South Florida Sun-Sentinel | By Natalia Galicza | July 21, 2022
The past four years have led Bridget Hale to consider homeschooling her kids. She hasn’t experienced anything firsthand to make her fear for her budding middle schooler’s and two elementary schoolchildren’s safety in Palm Beach County. But after the 2018 mass shooting at Marjory Stoneman Douglas High School in Parkland and May’s mass shooting at Robb Elementary School in Uvalde, Texas, her anxieties nonetheless climb.
Hale has gone as far as planning out future rescue missions with her family in case her children encounter school shootings. Her three kids, all younger than 12, know their designated extraction points at their respective schoolgrounds.

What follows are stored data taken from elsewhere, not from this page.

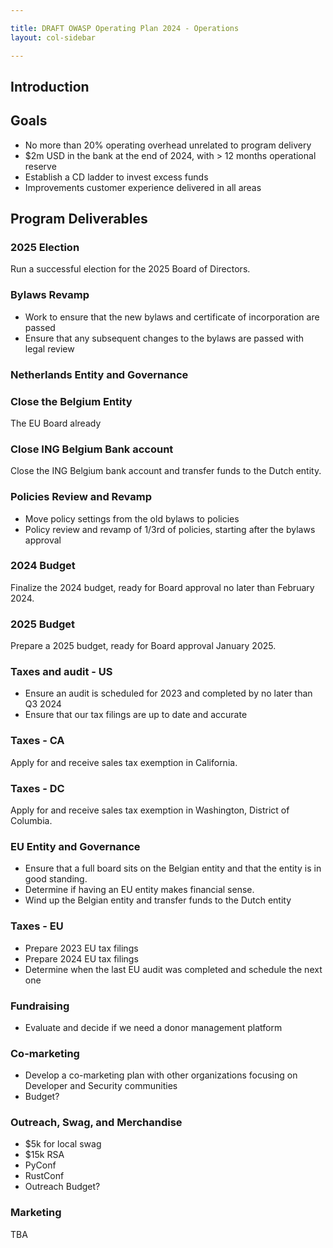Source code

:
 ```yaml
---

title: DRAFT OWASP Operating Plan 2024 - Operations
layout: col-sidebar

---
```


## Introduction

## Goals

- No more than 20% operating overhead unrelated to program delivery
- $2m USD in the bank at the end of 2024, with > 12 months operational reserve
- Establish a CD ladder to invest excess funds
- Improvements customer experience delivered in all areas

## Program Deliverables

### 2025 Election

Run a successful election for the 2025 Board of Directors.

### Bylaws Revamp

- Work to ensure that the new bylaws and certificate of incorporation are passed
- Ensure that any subsequent changes to the bylaws are passed with legal review

### Netherlands Entity and Governance

### Close the Belgium Entity

The EU Board already 

### Close ING Belgium Bank account

Close the ING Belgium bank account and transfer funds to the Dutch entity.

### Policies Review and Revamp

- Move policy settings from the old bylaws to policies
- Policy review and revamp of 1/3rd of policies, starting after the bylaws approval

### 2024 Budget

Finalize the 2024 budget, ready for Board approval no later than February 2024.

### 2025 Budget

Prepare a 2025 budget, ready for Board approval January 2025.

### Taxes and audit - US

- Ensure an audit is scheduled for 2023 and completed by no later than Q3 2024
- Ensure that our tax filings are up to date and accurate

### Taxes - CA

Apply for and receive sales tax exemption in California.

### Taxes - DC

Apply for and receive sales tax exemption in Washington, District of Columbia.

### EU Entity and Governance

- Ensure that a full board sits on the Belgian entity and that the entity is in good standing.
- Determine if having an EU entity makes financial sense.
- Wind up the Belgian entity and transfer funds to the Dutch entity

### Taxes - EU

- Prepare 2023 EU tax filings
- Prepare 2024 EU tax filings
- Determine when the last EU audit was completed and schedule the next one

### Fundraising

- Evaluate and decide if we need a donor management platform

### Co-marketing

- Develop a co-marketing plan with other organizations focusing on Developer and Security communities
- Budget?

### Outreach, Swag, and Merchandise

- $5k for local swag
- $15k RSA
- PyConf
- RustConf
- Outreach Budget?

### Marketing

TBA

They know their parents are prepared to rush in and retrieve them in an emergency, no matter the danger posed to Hale and her husband — no matter what.
School security, Hale feels, is more urgent now than ever. She is not alone in feeling that urgency.
Last month, the Palm Beach County School Board voted to approve a new school security system equipped with panic buttons for 202 of its schools. The panic buttons will be attached to all school staff members’ identification badges and worn as part of their uniform. They will work in conjunction with the SaferWatch application system, which is already used by the school district.
These panic buttons can issue two types of instant alerts. School alerts notify resource officers and administrators of classroom health or safety issues; emergency alerts can send schools into lockdown and notify sheriff’s offices of larger-scale emergencies like school shootings.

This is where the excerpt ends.